PROBLEM REQUIREMENTS
The stretch wanted below opens at the line containing "The parent thread is" and closes at the line containing "it wait untill". Please return it exactly, with no other lines.

┌─ THE INPUT

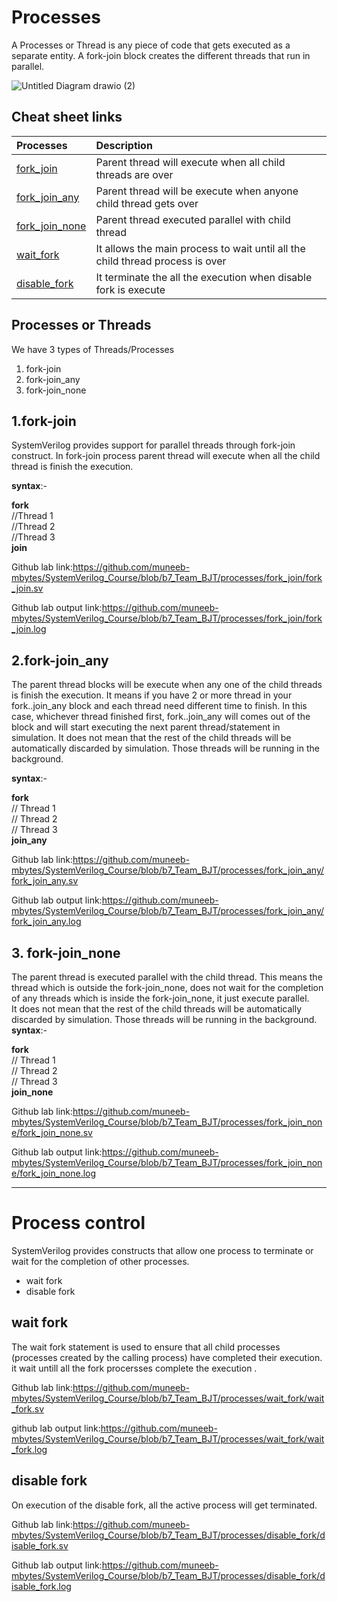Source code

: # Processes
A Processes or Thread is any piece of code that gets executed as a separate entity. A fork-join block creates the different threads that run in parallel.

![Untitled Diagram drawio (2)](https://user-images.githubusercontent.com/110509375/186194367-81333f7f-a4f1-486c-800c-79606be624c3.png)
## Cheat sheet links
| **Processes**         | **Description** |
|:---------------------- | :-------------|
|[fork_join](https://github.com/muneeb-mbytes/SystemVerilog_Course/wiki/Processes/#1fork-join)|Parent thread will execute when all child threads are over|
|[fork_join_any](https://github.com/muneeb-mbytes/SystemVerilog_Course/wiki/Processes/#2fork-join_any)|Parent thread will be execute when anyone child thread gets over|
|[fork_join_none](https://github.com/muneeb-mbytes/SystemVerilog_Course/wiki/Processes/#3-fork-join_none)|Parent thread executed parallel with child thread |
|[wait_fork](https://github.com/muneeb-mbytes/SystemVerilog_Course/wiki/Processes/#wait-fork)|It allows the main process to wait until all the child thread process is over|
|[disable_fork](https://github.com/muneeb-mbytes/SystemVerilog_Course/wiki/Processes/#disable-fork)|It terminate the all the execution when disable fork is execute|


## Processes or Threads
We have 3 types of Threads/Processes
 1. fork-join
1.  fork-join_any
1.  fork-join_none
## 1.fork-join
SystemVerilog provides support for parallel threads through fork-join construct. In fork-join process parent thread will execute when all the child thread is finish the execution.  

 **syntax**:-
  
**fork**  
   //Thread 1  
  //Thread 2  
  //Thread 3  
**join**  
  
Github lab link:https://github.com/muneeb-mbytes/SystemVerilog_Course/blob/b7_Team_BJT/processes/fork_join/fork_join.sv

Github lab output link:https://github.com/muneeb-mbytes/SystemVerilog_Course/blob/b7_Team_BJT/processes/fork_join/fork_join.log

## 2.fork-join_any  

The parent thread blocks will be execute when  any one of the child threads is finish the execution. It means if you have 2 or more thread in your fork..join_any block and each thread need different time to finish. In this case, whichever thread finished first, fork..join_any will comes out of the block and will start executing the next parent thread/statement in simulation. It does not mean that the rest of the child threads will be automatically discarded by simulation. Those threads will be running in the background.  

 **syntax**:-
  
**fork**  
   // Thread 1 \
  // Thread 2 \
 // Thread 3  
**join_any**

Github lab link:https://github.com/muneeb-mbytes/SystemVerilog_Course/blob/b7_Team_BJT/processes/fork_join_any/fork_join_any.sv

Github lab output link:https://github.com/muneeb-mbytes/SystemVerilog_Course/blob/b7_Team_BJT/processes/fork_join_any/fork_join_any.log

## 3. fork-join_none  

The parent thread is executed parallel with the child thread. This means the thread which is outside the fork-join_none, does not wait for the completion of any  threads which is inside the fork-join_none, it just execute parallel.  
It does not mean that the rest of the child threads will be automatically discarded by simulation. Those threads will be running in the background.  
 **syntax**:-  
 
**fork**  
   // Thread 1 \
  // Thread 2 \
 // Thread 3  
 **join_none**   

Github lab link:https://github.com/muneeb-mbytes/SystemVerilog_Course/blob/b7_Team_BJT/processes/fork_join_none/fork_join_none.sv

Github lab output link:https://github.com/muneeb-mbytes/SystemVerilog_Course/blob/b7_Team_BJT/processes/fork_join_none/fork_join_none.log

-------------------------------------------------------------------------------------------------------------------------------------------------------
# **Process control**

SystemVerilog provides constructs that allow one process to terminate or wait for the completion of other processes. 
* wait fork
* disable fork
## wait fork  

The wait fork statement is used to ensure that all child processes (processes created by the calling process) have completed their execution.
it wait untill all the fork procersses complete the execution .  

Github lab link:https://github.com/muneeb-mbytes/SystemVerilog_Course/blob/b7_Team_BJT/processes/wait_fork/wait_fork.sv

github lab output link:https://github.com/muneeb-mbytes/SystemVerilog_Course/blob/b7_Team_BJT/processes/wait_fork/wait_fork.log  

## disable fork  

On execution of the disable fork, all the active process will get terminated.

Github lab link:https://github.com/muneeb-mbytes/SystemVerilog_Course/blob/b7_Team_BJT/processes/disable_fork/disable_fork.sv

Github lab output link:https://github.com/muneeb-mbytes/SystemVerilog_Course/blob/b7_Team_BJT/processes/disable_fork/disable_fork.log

└─
┌─ THE INPUT

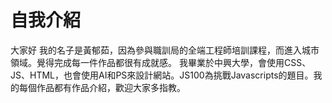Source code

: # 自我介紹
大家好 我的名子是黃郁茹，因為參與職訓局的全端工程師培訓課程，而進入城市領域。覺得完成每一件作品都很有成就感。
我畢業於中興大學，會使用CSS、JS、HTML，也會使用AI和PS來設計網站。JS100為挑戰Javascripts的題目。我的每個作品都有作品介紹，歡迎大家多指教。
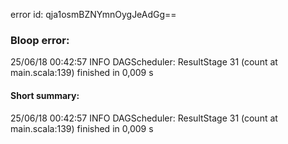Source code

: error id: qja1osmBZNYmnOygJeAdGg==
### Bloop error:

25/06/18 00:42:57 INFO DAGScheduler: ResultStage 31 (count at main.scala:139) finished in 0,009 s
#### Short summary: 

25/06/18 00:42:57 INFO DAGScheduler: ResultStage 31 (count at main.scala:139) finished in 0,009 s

└─

PROBLEM SOLUTION
The parent thread is executed parallel with the child thread. This means the thread which is outside the fork-join_none, does not wait for the completion of any  threads which is inside the fork-join_none, it just execute parallel.  
It does not mean that the rest of the child threads will be automatically discarded by simulation. Those threads will be running in the background.  
 **syntax**:-  
 
**fork**  
   // Thread 1 \
  // Thread 2 \
 // Thread 3  
 **join_none**   

Github lab link:https://github.com/muneeb-mbytes/SystemVerilog_Course/blob/b7_Team_BJT/processes/fork_join_none/fork_join_none.sv

Github lab output link:https://github.com/muneeb-mbytes/SystemVerilog_Course/blob/b7_Team_BJT/processes/fork_join_none/fork_join_none.log

-------------------------------------------------------------------------------------------------------------------------------------------------------
# **Process control**

SystemVerilog provides constructs that allow one process to terminate or wait for the completion of other processes. 
* wait fork
* disable fork
## wait fork  

The wait fork statement is used to ensure that all child processes (processes created by the calling process) have completed their execution.
it wait untill all the fork procersses complete the execution .  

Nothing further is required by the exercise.